Zechariah 4:6 – So he said to me, “This is the word of the Lord to Zerubbabel: ‘Not by might nor by power, but by my Spirit,’ says the Lord Almighty.

Application:

  • ·         Both the Israelite and the Philistine armies were shown the error of placing trust in human devices for personal or national security.
  • ·         Ebed-Melek had expressed his faith in God by securing Jeremiah’s release from the cistern.
  • ·         “The Lord will fight for you” was a necessary reminder that although Israel was “ready for battle” and “marching out boldly”, the victory would be won by God alone.
  • ·         The Lord placed kings of His choice over His people after they entered the promised land.
  • ·         Success is uncertain—more evidence that humans do not ultimately control events.
  • ·         Zerubbabel did not possess the royal might and power that David and Solomon had enjoyed, and in any event such worldly power was inadequate for the purpose of rebuilding the Lord’s temple.



All Scripture verses taken from NIV

Tuesday, April 19, 2016

The Whole World Will Know

1 Samuel 17:46 – This day the Lord will deliver you into my hands, and I’ll strike you down and cut off your head. This very day I will give the carcasses of the Philistine army to the birds and the wild animals, and the whole world will know that there is a God in Israel.

Joshua 4:24 – He did this so that all the peoples of the earth might know that the hand of the Lord is powerful and so that you might always fear the Lord your God.
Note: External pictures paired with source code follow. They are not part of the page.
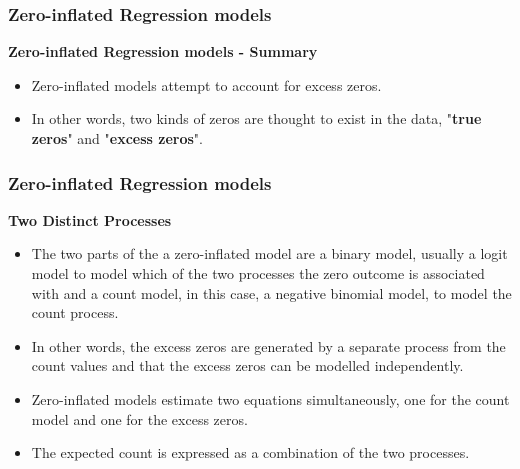 \documentclass[MASTER.tex]{subfiles}
\begin{document}
	

\begin{frame}[fragile]
	\frametitle{Zero-inflated Regression models}
	\Large
	\textbf{Zero-inflated Regression models - Summary}
	\begin{itemize}
		\item Zero-inflated models attempt to account for excess zeros. 
		\item In other words, two kinds of zeros are thought to exist in the data, "\textbf{true zeros}" and "\textbf{excess zeros}". 
	\end{itemize}
\end{frame}

\begin{frame}[fragile]
	\frametitle{Zero-inflated Regression models}
	\large
	\textbf{Two Distinct Processes}
	\begin{itemize}
		\item The two parts of the a zero-inflated model are a binary model, usually a logit model to model which of the two processes the zero outcome is associated with and a count model, in this case, a negative binomial model, to model the count process. 
		\item In other words, the excess zeros are generated by a separate process from the count values and that the excess zeros can be modelled independently. 
		\item Zero-inflated models estimate two equations simultaneously, one for the count model and one for the excess zeros.
\item The expected count is expressed as a combination of the two processes.
		
	\end{itemize}
\end{frame}
\end{document}
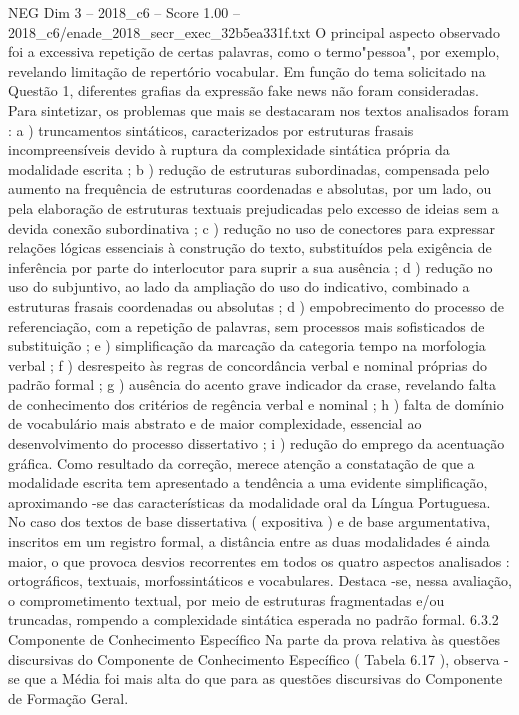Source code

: \begin{textsample}{NEG Dim 3 – 2018\_c6 – Score 1.00 – 2018\_c6/enade\_2018\_secr\_exec\_32b5ea331f.txt}
O principal aspecto observado foi a excessiva repetição de certas palavras, como o termo"pessoa", por exemplo, revelando limitação de repertório vocabular.
Em função do tema solicitado na Questão 1, diferentes grafias da expressão fake news não foram consideradas.
Para sintetizar, os problemas que mais se destacaram nos textos analisados foram : a ) truncamentos sintáticos, caracterizados por estruturas frasais incompreensíveis devido à ruptura da complexidade sintática própria da modalidade escrita ; b ) redução de estruturas subordinadas, compensada pelo aumento na frequência de estruturas coordenadas e absolutas, por um lado, ou pela elaboração de estruturas textuais prejudicadas pelo excesso de ideias sem a devida conexão subordinativa ; c ) redução no uso de conectores para expressar relações lógicas essenciais à construção do texto, substituídos pela exigência de inferência por parte do interlocutor para suprir a sua ausência ; d ) redução no uso do subjuntivo, ao lado da ampliação do uso do indicativo, combinado a estruturas frasais coordenadas ou absolutas ; d ) empobrecimento do processo de referenciação, com a repetição de palavras, sem processos mais sofisticados de substituição ; e ) simplificação da marcação da categoria tempo na morfologia verbal ; f ) desrespeito às regras de concordância verbal e nominal próprias do padrão formal ; g ) ausência do acento grave indicador da crase, revelando falta de conhecimento dos critérios de regência verbal e nominal ; h ) falta de domínio de vocabulário mais abstrato e de maior complexidade, essencial ao desenvolvimento do processo dissertativo ; i ) redução do emprego da acentuação gráfica.
Como resultado da correção, merece atenção a constatação de que a modalidade escrita tem apresentado a tendência a uma evidente simplificação, aproximando -se das características da modalidade oral da Língua Portuguesa.
No caso dos textos de base dissertativa ( expositiva ) e de base argumentativa, inscritos em um registro formal, a distância entre as duas modalidades é ainda maior, o que provoca desvios recorrentes em todos os quatro aspectos analisados : ortográficos, textuais, morfossintáticos e vocabulares.
Destaca -se, nessa avaliação, o comprometimento textual, por meio de estruturas fragmentadas e/ou truncadas, rompendo a complexidade sintática esperada no padrão formal. 6.3.2 Componente de Conhecimento Específico Na parte da prova relativa às questões discursivas do Componente de Conhecimento Específico ( Tabela 6.17 ), observa -se que a Média foi mais alta do que para as questões discursivas do Componente de Formação Geral.

\end{textsample}
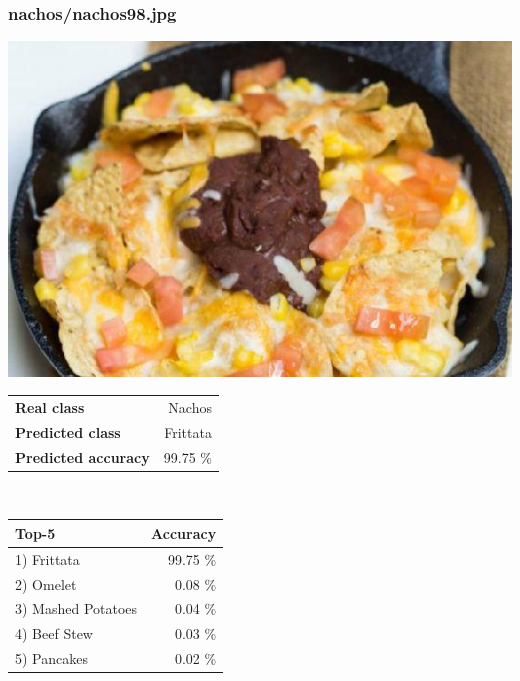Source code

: \subsubsection{nachos/nachos98.jpg}

\begin{minipage}[t]{0.4\textwidth}
	\vspace{0pt}
	\includegraphics[width=\linewidth]{images/evaluation-images/nachos/nachos98.jpg}
\end{minipage}
\hfill
\begin{minipage}[t]{0.5\textwidth}
	\vspace{0pt}\raggedright
	\begin{tabularx}{\textwidth}{X r}
		\small \textbf{Real class} & \small Nachos\\
		\small \textbf{Predicted class} & \small Frittata\\
		\small \textbf{Predicted accuracy} & \small 99.75 \%
    \end{tabularx}\\
    
    \vspace{6pt}
	\begin{tabularx}{\textwidth}{X r}
        \small \textbf{Top-5} & \small \textbf{Accuracy} \\
        \hline
		\small 1) Frittata & \small 99.75 \%\\\small 2) Omelet & \small 0.08 \%\\\small 3) Mashed Potatoes & \small 0.04 \%\\\small 4) Beef Stew & \small 0.03 \%\\\small 5) Pancakes & \small 0.02 \%
    \end{tabularx}
\end{minipage}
Exodus 9:16 – But I have raised you up for this very purpose, that I might show you my power and that my name might be proclaimed in all the earth.

Deuteronomy 4:35 – You were shown these things so that you might know that the Lord is God; besides him there is no other.

2 Kings 5:15 – Then Naaman and all his attendants went back to the man of God. He stood before him and said, “Now I know that there is no God in all the world except in Israel. So please accept a gift from your servant.”

Application:

  • ·         The Lord’s revelation of His power to the Israelites was a public event that all the Canaanites heard about, just as they had heard of the crossing of the “Red Sea” and the defeat of Sihon and Og.
  • ·         God is sovereign.
  • ·         Moses insisted that there is only one God.
  • ·         Naaman’s confession put to shame the Israelites who continued to waver in their opinion on whether Baal and the Lord were both gods or whether Yahweh alone was God.



All Scripture verses taken from NIV

Monday, April 18, 2016

In The Name Of The Lord Almighty

1 Samuel 17:41-45 – Meanwhile, the Philistine, with his shield bearer in front of him, kept coming closer to David. He looked David over and saw that he was little more than a boy, glowing with health and handsome, and he despised him. He said to David, “Am I a dog, that you come at me with sticks?” And the Philistine cursed David by his gods. “Come here,” he said, “and I’ll give your flesh to the birds and the wild animals!” David said to the Philistine, “You come against me with sword and spear and javelin, but I come against you in the name of the Lord Almighty, the God of the armies of Israel, whom you have defied.

Psalm 9:10 – Those who know your name trust in you, for you, Lord, have never forsaken those who seek you.

Exodus 3:14 – God said to Moses, “I am who I am. This is what you are to say to the Israelites: ‘I am has sent me to you.’”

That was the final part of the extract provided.